In the pursuit of exploratory nano- or atomic-scale devices, there is great demand for characterization of extremely small one- and two-dimensional structures. Imaging, fabricating, and measuring of local electronic properties of these structures can be performed with a one-probe scanning tunneling microscope (1P-STM). Yet, assessing the electrical conduction properties lateral to the surface demands two-probe (2P-) and four-probe (4P-) STM. The conductance measurement with 4P-STM is generally preferred over 2P-STM as it can eliminate the uncertainty in the probe-to-surface contact resistance that are derived from Schottky barrier.

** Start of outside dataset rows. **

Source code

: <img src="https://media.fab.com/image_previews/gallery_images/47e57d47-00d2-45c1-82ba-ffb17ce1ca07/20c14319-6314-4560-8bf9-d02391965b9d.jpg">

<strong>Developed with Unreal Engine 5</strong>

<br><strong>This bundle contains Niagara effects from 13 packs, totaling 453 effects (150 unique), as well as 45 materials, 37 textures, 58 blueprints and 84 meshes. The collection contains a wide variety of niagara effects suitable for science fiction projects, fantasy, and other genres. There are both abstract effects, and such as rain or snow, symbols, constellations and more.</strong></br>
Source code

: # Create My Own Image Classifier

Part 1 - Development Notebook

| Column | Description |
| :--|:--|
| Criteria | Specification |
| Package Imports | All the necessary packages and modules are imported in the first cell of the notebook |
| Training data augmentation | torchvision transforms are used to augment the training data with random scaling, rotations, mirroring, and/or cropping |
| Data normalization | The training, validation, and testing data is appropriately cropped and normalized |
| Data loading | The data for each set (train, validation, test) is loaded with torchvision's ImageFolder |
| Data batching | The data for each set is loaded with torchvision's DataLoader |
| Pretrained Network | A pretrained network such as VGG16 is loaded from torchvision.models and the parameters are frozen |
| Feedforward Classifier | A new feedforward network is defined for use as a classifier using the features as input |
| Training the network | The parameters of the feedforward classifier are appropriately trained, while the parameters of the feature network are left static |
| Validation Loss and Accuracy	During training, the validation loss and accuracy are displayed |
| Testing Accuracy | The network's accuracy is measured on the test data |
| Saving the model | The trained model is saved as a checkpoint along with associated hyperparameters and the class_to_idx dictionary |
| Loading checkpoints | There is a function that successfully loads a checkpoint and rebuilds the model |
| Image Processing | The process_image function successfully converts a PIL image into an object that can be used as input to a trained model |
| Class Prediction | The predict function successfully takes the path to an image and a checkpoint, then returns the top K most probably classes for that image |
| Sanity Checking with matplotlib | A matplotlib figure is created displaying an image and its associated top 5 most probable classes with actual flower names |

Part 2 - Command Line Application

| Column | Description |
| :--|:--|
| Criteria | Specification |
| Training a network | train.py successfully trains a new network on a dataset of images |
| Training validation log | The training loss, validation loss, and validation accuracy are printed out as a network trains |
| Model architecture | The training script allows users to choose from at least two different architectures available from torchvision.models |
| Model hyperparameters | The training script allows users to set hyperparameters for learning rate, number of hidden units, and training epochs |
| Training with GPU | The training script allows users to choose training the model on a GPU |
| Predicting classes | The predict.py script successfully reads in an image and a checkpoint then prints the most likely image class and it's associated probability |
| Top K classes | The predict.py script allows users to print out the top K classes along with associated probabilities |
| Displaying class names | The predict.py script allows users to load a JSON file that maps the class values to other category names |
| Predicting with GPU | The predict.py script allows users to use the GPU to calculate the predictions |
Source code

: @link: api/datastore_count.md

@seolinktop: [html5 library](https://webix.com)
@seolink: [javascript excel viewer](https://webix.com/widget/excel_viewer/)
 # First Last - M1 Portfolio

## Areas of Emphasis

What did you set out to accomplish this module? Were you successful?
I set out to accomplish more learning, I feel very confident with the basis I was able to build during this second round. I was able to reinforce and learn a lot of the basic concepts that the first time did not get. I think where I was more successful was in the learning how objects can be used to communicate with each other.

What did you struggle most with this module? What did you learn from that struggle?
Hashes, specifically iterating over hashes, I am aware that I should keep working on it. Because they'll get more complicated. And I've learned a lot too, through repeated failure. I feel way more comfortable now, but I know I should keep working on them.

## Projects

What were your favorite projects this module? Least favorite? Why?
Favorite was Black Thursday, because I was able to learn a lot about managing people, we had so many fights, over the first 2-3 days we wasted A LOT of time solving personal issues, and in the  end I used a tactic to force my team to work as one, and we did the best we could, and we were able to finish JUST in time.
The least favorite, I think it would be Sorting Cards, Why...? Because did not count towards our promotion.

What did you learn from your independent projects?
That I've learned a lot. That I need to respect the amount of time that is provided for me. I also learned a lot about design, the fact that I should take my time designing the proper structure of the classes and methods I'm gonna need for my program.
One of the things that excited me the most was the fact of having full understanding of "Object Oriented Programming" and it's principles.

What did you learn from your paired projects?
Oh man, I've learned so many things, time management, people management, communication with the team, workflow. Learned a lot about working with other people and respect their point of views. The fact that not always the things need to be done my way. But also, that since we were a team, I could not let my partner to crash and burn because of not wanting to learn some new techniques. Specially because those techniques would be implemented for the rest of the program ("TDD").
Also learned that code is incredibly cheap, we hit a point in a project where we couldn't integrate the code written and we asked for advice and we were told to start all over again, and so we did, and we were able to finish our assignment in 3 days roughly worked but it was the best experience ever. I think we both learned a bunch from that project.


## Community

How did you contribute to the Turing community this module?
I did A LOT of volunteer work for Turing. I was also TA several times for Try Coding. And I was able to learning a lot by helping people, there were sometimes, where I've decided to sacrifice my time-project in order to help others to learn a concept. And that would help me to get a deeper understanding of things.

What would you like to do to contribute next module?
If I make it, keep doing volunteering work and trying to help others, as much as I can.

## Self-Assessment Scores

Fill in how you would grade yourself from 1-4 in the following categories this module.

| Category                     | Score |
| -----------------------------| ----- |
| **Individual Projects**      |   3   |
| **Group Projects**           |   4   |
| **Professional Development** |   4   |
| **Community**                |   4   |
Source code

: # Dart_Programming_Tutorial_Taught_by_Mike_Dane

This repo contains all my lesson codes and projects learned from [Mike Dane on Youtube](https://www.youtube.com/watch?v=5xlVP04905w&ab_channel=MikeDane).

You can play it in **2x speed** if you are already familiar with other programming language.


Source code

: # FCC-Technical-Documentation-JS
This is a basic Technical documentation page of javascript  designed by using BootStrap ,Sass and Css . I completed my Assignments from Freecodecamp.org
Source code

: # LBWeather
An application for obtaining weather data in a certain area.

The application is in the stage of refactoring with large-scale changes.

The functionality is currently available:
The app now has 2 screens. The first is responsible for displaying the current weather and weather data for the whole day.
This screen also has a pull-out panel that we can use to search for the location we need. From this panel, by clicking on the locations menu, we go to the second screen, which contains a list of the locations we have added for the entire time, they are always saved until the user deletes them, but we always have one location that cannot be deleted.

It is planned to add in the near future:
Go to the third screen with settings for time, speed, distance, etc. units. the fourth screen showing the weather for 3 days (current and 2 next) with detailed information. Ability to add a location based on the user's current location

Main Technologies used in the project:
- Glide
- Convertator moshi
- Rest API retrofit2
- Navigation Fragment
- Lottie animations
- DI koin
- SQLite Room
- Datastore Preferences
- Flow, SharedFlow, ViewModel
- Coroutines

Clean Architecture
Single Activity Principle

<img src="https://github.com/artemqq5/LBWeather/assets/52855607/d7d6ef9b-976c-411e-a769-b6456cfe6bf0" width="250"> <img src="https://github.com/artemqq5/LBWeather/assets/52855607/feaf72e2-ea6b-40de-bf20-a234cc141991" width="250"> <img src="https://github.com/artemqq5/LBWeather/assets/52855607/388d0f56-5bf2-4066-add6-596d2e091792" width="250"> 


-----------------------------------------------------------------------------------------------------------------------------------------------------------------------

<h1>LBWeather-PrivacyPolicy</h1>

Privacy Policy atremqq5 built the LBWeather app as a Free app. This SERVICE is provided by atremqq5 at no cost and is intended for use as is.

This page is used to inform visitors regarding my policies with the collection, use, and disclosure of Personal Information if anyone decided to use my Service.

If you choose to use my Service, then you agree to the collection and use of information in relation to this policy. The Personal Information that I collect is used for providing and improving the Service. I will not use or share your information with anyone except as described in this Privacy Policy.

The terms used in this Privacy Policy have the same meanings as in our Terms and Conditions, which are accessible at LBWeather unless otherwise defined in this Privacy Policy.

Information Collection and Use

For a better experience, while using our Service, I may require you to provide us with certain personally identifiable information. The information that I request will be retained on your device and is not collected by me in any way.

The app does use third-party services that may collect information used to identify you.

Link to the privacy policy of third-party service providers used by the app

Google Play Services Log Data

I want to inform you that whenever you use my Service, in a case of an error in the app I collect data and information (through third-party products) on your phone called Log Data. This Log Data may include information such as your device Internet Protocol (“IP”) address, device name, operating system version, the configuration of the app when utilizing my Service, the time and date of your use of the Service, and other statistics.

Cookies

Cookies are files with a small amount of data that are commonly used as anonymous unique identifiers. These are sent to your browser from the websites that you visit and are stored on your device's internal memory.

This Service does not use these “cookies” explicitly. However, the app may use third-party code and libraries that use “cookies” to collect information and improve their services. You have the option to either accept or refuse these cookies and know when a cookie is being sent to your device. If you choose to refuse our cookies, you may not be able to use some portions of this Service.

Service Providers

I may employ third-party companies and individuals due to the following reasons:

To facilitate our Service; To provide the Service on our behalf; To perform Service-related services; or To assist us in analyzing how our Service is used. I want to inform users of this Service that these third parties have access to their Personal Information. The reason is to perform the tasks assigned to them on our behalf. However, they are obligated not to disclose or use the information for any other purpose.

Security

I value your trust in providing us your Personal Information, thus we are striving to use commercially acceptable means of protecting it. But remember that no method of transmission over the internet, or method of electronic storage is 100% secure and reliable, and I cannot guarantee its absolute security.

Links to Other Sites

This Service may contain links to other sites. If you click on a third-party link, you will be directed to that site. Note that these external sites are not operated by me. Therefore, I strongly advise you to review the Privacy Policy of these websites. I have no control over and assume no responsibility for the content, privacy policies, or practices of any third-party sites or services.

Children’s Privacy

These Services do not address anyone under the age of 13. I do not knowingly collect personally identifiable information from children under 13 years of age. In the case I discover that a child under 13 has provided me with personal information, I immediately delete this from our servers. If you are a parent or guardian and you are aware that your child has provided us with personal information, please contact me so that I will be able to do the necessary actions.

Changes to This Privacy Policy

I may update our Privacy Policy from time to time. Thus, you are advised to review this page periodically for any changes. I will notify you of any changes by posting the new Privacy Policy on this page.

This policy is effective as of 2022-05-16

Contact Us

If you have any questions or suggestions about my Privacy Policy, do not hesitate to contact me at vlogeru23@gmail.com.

However, if we can solve the issue of the high resistive contact resistance with 2P configuration, we would be able to measure surface state conduction with the minimum number of probes, reducing arduous tasks in this field. In this report, we report the refinement of 2P-STM for surface state conduction measurements by Ohmic contact between probe and surface. We also utilized STM lithography to create electronically isolated regions from the otherwise surface area, finding that we can measure their conduction properties correctly by the Ohmic 2P-STM. Since the probe-to-probe distance can be reduced down to 30 nm, the present method will be useful in a wide range of fields of material sciences.